Ripple, the firm closely tied to the fifth-largest cryptocurrency, XRP, introduced a new treasury platform for digital asset and traditional cash management for users like financial officers, treasurers, and accountants. 

Ripple’s move comes more than three months after it acquired treasury software provider GTreasury for $1 billion, one of several steps to grow the firm’s position in corporate finance.

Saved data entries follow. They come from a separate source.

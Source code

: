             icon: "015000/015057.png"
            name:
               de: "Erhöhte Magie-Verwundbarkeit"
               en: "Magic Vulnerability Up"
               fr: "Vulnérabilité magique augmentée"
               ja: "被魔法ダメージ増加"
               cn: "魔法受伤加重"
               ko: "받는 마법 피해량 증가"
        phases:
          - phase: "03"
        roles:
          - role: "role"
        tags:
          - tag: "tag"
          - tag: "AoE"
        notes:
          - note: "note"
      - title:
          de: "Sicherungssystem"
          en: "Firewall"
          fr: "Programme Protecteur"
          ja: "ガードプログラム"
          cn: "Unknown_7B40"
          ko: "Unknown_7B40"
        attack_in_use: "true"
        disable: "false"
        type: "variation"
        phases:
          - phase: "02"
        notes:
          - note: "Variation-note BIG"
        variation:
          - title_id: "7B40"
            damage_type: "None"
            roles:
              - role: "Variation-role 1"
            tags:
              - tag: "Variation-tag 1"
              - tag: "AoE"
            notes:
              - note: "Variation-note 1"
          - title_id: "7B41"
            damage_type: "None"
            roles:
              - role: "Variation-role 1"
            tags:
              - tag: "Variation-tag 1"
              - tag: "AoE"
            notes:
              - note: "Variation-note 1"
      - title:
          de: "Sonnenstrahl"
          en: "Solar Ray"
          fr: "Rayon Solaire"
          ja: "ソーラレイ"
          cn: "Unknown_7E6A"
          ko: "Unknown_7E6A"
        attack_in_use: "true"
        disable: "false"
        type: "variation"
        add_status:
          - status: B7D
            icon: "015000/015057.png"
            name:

Combining Ripple’s blockchain rails and GTreasury’s software, the new platforms goal is to simplify treasury operations. It eliminates settlement delays with payment times of three to five seconds and optimizes yield from working capital 24/7 through tokenized money market funds such as BlackRock’s BUIDL and overnight secure repo markets with RLUSD, according to a Tuesday blog post

Ripple Treasury also aims to provide “real-time cash positions, automated forecasting, and seamless reporting across traditional cash, digital assets, RLUSD, and XRP holdings,” the blog post stated.

Last year, Ripple filed its national banking license application with the US Office of the Comptroller of the Currency, while the firm’s subsidiary Standard Custody & Trust Company applied for a Federal Reserve master account, which would allow Ripple to hold RLUSD reserves directly with the Fed.

XRP has seen $2.4 billion in trading volume in the last 24 hours, increasing 1.8% in the period. The tokens all-time high was set in July 2025 at $3.65. Meanwhile, spot XRP ETFs had nearly $9.2 million worth of inflows on Tuesday, bringing cumulative inflows to $1.4 billion.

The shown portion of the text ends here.